Zamora played a square pass for Akos Buzsaky, with the goal so gaping that Toffees goalkeeper Tim Howard was behind the goalline.

Yet the Hungarian conspired to hit the post for one of the misses of the season and the game ended 1-1.

But credit to R's fans' humour, despite two dropped points. "You should have passed to the squirrel" they advised Zamora, as if to stress the impact of an animal invader at the football.

So in tribute to a winger tinier than Shaun Wright-Phillips, here are some other great animals found as forlorn as Buzsaky was:

The Old Firm Fox

Celtic-Rangers affairs are always brimming with hate and testosterone to the soundtrack of crunching bones and Scottish and Irish hollering. But as Rangers led the November 1996 derby at Celtic Park, referee Hugh Dallas did stop proceedings when a fox started to run rings around players from both sides. Celtic's public relations manager Peter McLean, in Alan Partridge mode, later said: "We were very impressed with the pace of the fox. It still hasn't been caught. We don't know how it got in and how it escaped. We have even been given the brush-off by its agent." Ah ha!

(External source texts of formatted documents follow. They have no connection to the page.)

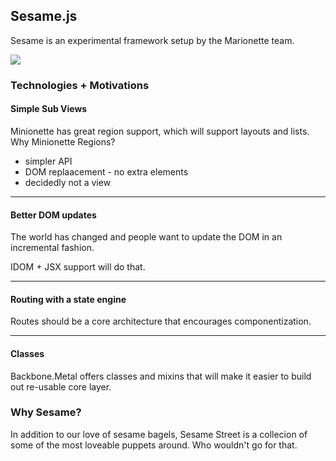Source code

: ## Sesame.js

Sesame is an experimental framework setup by the Marionette team.

![](https://s-media-cache-ak0.pinimg.com/originals/63/59/49/635949d4d1d7e6222a88cbeeb657c21f.png)

### Technologies + Motivations

#### Simple Sub Views

Minionette has great region support, which will support layouts and lists. Why Minionette Regions?
+ simpler API
+ DOM replaacement - no extra elements
+ decidedly not a view


---
#### Better DOM updates

The world has changed and people want to update the DOM in an incremental fashion.

IDOM + JSX support will do that.


---
#### Routing with a state engine

Routes should be a core architecture that encourages componentization.

---
#### Classes

Backbone.Metal offers classes and mixins that will make it easier to build out re-usable core layer.


### Why Sesame?

In addition to our love of sesame bagels, Sesame Street is a collecion of some of the most loveable puppets around. Who wouldn't go for that.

Paul Gascoigne and Pierre van Hooijdonk both missed penalties after the fox intervened

The Anfield Cat

"A cat! A cat! A cat a cat a cat!" chanted the Kop after a sheepish feline hobbled along the Anfield turf. But unlike the majority of Kenny Dalglish's signings, it at least had its name chanted and appeared to cause Tottenham 'keeper Brad Friedel more distress than Andy Carroll.

The Anfield Cat proved to be a suitable stand-in for Andy Carroll

The Old Trafford Mice

Old Trafford housed a whole family of mice in February 2006. The players had spotted them and then soon after did the prying eyes of cameramen, which prompted The Sun to ask Sir Alex Ferguson about whether Manchester United's ground had a mice infestation.

"Mice?" Ferguson cackled. "I don't know about mice but we've got a bloody big problem with rats," he said, motioning at the press pack. "And you walked right into that one son."

House of mouse

Snaking round the boundary

With England playing for a draw at Savar against Bangladesh's A team during their 2003 tour, the crowd hoped for something to stir them away from Nasser Hussain's batting. However a cobra falling from a tree and working its way around the boundary probably wasn't the remedy. The panicked crowd duly scampered, apart from two brave attendants who clubbed the snake to death with a chair. Howzat for entertainment?

Junior Barranquilla's Owl

As two Bangladeshi warriors showed, one way of dealing with pesky animals is via brutal force. Panama footballer Luis Moreno took such advice on board when, although the referee had actually stopped the game to clear an owl off the pitch, he ran up to the stricken bird and booted it. Junior fans began chanting "Murderer! Murderer! Murderer!" whilst Moreno left the ground under heavy police guard and later said sorry for hurting the owl, which lives in the stadium. The owl needn't have asked "Who?' had kicked him.

Off the laces

The England-Algeria Bird

Literally getting a bird's eye view of England's abject goalless draw against Algeria at the 2010 World Cup was a juvenile speckled pigeon. An erudite observer, the feathered attendant perched himself on the Algeria net since as Rooney and Heskey laboured, it knew there was no need to vacate its new home.